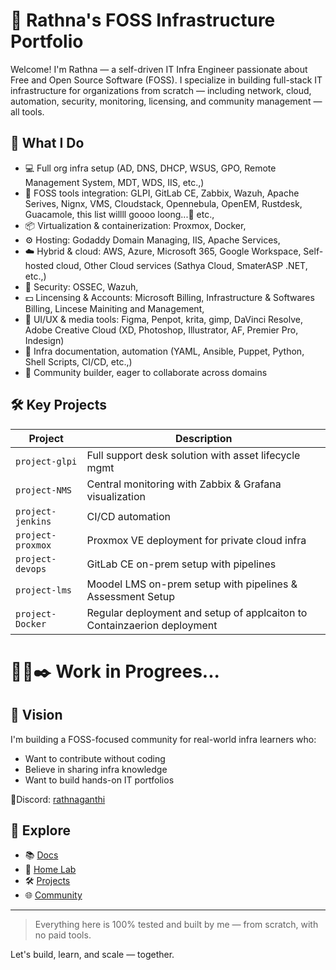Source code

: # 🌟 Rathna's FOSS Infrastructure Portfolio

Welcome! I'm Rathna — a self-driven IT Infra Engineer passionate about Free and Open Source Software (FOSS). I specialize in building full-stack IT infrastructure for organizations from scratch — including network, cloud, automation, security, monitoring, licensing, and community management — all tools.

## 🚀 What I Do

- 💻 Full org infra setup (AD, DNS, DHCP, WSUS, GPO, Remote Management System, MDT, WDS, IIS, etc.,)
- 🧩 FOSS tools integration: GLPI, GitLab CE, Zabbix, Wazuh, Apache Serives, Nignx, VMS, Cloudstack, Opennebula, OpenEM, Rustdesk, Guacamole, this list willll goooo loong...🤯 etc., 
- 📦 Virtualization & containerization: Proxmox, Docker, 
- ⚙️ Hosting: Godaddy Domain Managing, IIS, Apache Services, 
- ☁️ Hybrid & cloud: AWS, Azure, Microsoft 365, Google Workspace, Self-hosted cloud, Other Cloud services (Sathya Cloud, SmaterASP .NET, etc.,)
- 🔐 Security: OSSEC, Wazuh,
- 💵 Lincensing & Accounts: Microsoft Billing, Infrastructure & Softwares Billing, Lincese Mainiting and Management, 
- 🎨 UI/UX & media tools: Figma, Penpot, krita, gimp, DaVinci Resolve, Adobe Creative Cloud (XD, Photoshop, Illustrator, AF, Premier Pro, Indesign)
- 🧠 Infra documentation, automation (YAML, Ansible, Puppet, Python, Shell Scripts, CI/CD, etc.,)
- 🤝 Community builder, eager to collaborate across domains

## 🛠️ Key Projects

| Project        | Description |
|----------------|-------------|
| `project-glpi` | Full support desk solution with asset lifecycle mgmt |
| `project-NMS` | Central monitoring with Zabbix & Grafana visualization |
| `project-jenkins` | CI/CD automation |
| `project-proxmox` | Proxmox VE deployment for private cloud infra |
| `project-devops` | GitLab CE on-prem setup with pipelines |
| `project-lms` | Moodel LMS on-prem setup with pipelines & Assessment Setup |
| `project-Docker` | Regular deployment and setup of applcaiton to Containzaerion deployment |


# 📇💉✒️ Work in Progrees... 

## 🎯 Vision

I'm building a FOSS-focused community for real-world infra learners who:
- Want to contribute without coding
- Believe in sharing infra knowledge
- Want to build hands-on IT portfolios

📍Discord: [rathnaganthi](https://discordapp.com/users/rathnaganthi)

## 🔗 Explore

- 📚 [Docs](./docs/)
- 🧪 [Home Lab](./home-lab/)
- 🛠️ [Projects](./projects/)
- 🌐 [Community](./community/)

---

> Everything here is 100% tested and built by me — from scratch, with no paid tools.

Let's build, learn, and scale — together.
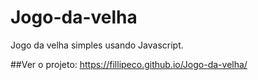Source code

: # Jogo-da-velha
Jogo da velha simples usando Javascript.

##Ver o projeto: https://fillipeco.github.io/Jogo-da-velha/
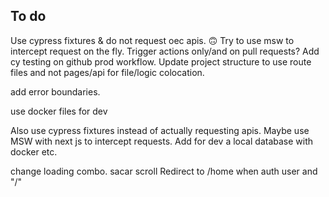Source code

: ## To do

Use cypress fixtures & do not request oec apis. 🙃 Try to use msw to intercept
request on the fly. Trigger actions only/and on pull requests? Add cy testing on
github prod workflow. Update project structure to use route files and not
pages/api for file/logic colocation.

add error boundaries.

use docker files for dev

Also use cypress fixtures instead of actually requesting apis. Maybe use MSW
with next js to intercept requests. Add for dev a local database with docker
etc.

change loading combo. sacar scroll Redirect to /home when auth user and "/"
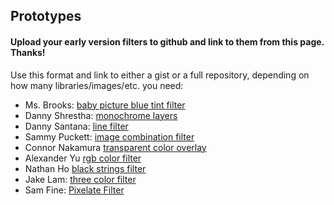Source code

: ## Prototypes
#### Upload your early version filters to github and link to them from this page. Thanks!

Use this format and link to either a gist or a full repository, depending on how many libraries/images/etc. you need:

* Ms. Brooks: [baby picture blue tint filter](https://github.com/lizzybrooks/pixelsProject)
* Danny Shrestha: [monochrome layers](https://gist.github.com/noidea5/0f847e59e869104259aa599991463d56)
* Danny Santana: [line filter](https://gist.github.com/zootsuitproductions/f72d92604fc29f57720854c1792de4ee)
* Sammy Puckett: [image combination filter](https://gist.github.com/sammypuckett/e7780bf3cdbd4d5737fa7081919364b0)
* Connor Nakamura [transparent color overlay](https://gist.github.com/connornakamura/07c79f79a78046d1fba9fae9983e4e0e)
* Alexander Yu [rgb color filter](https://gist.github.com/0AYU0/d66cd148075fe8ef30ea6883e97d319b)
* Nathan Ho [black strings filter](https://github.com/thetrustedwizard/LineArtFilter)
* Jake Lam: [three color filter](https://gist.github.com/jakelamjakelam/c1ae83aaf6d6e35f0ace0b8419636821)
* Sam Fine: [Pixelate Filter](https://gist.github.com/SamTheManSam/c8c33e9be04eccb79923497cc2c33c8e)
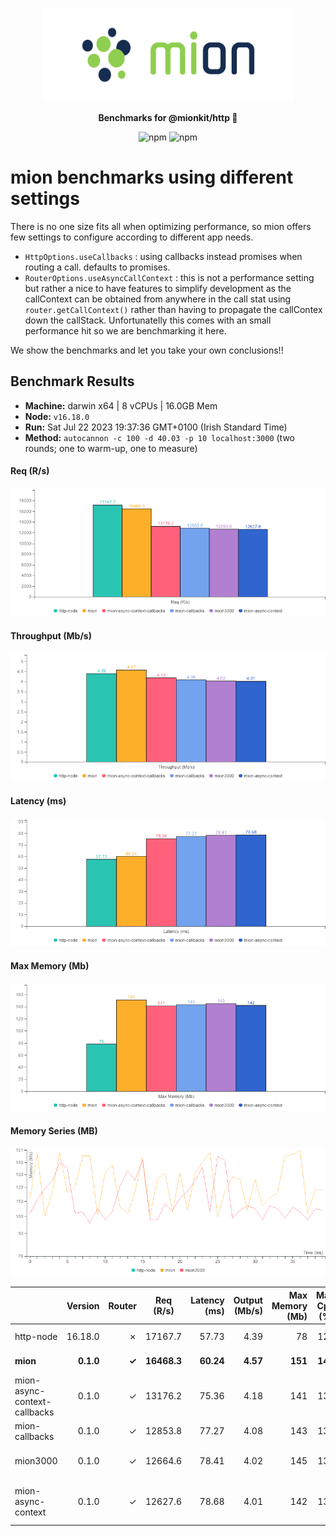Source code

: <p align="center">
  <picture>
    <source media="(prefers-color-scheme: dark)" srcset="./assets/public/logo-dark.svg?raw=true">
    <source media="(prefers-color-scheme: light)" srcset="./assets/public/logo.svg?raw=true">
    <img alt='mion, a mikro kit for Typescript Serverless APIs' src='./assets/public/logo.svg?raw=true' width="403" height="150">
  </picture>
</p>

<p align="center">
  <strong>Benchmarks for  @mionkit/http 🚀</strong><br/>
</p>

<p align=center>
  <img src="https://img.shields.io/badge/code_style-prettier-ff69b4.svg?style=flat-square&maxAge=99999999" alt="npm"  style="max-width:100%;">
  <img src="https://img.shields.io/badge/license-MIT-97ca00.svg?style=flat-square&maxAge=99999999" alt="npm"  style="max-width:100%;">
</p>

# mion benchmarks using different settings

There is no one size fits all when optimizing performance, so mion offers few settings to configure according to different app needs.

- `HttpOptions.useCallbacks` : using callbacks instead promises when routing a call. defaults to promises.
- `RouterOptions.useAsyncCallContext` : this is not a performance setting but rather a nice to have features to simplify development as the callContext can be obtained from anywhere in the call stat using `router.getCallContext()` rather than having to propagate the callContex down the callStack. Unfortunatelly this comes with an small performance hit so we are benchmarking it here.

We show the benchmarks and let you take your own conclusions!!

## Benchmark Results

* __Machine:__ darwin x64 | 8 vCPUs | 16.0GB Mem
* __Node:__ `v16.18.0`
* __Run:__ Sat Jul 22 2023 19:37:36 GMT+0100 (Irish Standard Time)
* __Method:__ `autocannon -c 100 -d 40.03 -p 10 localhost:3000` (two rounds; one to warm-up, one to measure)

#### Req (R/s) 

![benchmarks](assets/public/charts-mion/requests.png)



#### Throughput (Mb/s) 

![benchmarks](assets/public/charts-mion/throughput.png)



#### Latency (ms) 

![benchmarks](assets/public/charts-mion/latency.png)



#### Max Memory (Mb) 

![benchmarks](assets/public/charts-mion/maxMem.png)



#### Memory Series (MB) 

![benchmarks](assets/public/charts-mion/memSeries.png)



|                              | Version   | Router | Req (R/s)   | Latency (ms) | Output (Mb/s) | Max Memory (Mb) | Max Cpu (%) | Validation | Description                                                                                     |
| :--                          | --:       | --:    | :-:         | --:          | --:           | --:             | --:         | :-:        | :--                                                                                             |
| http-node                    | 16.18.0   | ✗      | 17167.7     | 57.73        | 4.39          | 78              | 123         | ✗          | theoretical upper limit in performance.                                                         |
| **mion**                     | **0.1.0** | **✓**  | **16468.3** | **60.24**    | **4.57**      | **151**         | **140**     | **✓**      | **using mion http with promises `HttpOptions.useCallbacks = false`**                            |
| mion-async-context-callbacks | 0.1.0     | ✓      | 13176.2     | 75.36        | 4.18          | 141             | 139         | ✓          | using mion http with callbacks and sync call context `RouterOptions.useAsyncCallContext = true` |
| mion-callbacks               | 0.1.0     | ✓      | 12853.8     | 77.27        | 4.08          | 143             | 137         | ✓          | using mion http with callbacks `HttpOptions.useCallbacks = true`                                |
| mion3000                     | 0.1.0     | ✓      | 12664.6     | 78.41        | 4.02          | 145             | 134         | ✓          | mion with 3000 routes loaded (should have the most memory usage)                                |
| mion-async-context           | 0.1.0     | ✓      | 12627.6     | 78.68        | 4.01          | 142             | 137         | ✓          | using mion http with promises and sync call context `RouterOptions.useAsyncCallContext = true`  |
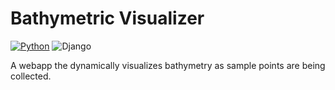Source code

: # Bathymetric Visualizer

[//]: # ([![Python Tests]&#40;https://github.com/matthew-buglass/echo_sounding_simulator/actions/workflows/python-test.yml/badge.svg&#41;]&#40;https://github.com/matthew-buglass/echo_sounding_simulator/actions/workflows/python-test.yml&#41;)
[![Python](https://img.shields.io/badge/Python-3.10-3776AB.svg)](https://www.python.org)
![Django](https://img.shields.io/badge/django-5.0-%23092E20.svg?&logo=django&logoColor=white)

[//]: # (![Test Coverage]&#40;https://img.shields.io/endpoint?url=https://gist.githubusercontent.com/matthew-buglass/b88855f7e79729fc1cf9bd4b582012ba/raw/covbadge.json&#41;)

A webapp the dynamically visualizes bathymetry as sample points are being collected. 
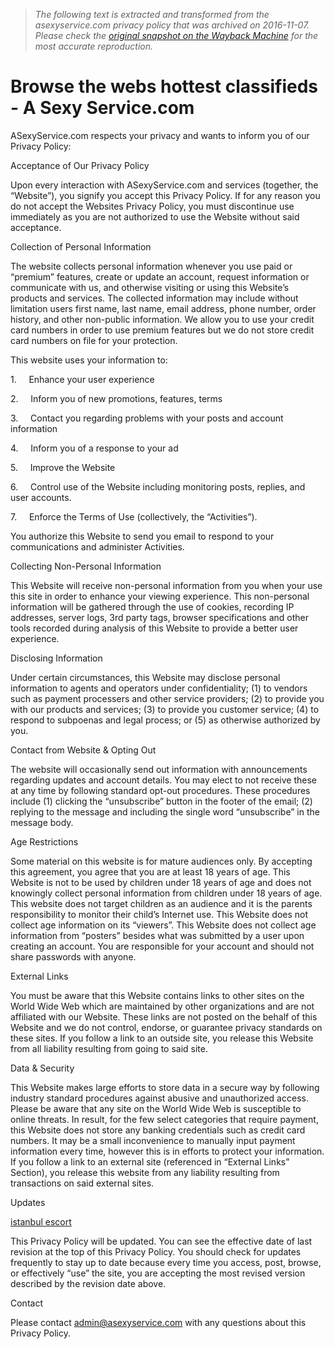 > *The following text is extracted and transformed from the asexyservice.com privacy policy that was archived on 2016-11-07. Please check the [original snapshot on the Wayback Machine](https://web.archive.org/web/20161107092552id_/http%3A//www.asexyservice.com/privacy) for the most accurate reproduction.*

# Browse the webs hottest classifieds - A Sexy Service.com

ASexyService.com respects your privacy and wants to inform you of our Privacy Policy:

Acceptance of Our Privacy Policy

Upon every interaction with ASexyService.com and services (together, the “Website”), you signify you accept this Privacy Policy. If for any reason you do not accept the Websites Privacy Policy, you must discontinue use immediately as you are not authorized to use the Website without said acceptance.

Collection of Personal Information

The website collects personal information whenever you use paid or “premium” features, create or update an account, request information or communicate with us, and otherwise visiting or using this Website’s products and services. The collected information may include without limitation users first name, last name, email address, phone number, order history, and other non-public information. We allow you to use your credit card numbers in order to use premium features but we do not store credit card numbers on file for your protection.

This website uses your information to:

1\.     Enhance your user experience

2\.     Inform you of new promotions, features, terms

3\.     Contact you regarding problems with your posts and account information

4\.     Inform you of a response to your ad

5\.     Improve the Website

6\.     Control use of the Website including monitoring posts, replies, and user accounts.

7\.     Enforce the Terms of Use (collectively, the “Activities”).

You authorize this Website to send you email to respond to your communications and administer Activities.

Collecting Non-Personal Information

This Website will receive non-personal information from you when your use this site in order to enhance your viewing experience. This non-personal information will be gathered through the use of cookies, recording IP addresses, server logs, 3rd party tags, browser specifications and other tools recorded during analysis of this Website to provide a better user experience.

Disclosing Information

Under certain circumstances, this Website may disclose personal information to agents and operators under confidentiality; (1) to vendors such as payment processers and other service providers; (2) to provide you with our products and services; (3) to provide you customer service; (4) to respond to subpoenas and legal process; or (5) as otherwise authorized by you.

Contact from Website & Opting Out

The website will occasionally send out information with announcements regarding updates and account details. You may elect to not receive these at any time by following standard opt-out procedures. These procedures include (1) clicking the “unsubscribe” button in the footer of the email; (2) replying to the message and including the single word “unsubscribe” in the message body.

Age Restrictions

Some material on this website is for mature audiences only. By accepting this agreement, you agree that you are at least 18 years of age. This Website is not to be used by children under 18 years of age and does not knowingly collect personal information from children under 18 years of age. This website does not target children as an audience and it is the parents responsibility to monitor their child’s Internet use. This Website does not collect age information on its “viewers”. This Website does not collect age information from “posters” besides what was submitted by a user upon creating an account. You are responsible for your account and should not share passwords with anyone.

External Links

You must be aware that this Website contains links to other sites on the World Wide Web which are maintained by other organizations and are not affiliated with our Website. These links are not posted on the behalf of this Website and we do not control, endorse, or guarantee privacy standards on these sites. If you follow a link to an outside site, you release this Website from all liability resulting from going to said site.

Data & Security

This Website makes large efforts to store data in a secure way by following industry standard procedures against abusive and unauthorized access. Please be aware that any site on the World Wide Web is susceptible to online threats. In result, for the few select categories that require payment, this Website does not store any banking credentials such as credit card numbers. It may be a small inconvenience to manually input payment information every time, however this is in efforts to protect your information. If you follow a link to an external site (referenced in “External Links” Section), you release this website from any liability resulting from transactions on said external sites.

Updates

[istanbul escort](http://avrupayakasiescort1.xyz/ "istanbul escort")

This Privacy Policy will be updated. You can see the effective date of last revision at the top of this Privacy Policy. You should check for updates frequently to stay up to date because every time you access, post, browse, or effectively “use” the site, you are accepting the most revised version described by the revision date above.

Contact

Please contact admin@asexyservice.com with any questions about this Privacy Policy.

____________

EXERCISE DESCRIPTION >>
Using the listing above, state the number of lines that hold "width", with no other text.

WRITTEN ANSWER >>
3